CANACO

エクソシスト/ディレクターズ・カット版のCANACOのレビュー・感想・評価

3.9
ウィリアム・フリードキン監督初鑑賞。1973年作品で、「オーメン」(1976年)、「ポルターガイスト」(1982年)より先の公開。昔、深夜のテレビ放送で“スパイダー・ウォーク”を見て以来、たぶん30年ぶりくらいに再鑑賞した。

思春期で何もしていないのに、下ネタ大好きで底意地の悪い悪魔に取り憑かれた、世界一かわいそうな少女・リーガン。医師たちは検査だ検査だと身体を調べるがどこも異常がないため手を打てない。
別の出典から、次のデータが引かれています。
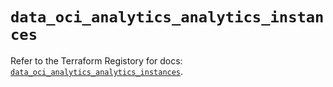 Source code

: # `data_oci_analytics_analytics_instances`

Refer to the Terraform Registory for docs: [`data_oci_analytics_analytics_instances`](https://registry.terraform.io/providers/oracle/oci/6.18.0/docs/data-sources/analytics_analytics_instances).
その間に、どう考えても少女の所業ではない粗野な言動は悪化し、酷い形相に変貌してしまうリーガン。そのリーガンに敬虔なカトリック教の神父2人が対峙し、悪魔祓いをする物語。

この作品がすごいのは、メリーランド悪魔憑依事件という実話を基に作られた原作があり、(本当に悪魔がやったのかどうかはさておき)“実話そのまま”の部分が多いこと。原作者と脚本家は同じウィリアム・ピーター・ブラッティで、(多数の賞がノミネート止まりだったが)アカデミー脚色賞を受賞している。
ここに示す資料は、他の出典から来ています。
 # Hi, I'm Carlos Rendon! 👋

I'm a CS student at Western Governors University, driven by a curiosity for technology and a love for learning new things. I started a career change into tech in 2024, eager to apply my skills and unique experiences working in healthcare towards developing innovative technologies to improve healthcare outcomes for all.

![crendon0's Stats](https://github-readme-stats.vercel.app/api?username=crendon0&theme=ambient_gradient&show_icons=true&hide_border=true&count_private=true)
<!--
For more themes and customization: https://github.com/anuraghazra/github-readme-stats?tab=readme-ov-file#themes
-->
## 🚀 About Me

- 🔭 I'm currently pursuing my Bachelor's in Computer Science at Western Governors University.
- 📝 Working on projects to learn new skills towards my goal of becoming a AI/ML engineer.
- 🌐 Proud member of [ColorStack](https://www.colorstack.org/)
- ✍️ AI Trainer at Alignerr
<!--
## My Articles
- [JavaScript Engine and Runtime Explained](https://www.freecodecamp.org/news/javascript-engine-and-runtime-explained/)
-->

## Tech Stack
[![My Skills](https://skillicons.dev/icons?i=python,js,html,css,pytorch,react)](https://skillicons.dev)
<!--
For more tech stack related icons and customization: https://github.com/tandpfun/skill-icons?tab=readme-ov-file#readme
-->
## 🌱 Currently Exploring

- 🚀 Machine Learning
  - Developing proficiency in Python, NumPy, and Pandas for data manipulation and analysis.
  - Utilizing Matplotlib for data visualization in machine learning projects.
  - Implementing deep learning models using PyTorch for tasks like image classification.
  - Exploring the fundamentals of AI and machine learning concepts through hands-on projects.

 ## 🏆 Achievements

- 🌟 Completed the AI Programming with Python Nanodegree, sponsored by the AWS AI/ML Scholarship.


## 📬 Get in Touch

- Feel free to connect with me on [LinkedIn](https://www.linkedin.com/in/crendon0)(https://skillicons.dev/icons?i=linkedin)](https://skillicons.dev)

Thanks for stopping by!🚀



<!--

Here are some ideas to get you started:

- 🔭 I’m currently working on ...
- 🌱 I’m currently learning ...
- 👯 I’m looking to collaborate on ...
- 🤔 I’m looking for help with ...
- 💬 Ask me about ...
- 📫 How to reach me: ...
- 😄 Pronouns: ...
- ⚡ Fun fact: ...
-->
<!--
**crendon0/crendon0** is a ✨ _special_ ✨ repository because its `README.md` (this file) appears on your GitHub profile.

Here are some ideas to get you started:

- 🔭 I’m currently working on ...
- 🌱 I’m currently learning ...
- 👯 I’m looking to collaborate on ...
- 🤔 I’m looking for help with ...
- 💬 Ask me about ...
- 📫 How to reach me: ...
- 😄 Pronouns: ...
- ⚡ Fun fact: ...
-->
そして、監督のウィリアム・フリードキン監督はリアルシチュエーションを追求する人で、吐く息が白くなるようリーガンの部屋を実際にクーラーで冷やしたり、緊張感や恐怖感を引き出すためにショットガンを撃って威嚇したり(苦笑)、役者をビンタしたりしていたらしい。全体的にたちこめる暗さ、鬱々とした空気は、そうした“演出”(苦笑)により生まれたものかもしれない。

今見直しても本当に怖いし絶望感ある。ホラー苦手なので辛いが、作品の完成度は高く、名作といわれるにふさわしいと思う。

リーガンを演じているのはリンダ・ブレアで当時14歳。アカデミー賞あげてよいくらいの勇気と熱演だと思うのだけど、ノミネートのみ(ゴールデン・グローブ賞助演女優賞受賞)。その後役にあまり恵まれてないようで、そこが意外で残念。

エレン・バースティンが演じる母親は、「ポルターガイスト」のように家庭円満ではなく、夫が家にいない。ちょっといい仲だったバークさんまで奪われて、孤独感を強めていく。

ジェイソン・ミラー演じる若き神父・デミアン・カラスは、「リーガンの救い」と「自身の救い」のために行動する神父をよく演じていた。母親とカラス神父、どちらも苦悩、優しさが滲み出ていた。2人の存在が人間ドラマ要素を強めたので、ただの悪霊退散もので終わらなかったんだと思う。

実際にイエズス会の悪魔祓いを受けた少年・ロナルド・エドウィン・ハンケラーさんは、その後NASAでエンジニアとして40年ほど勤め、2021年に脳卒中で亡くなったらしい(享年85)。
自身の体験が、ここまで派手な悪魔祓いものとして全世界に公開される気持ちはどのようなものだったろうか。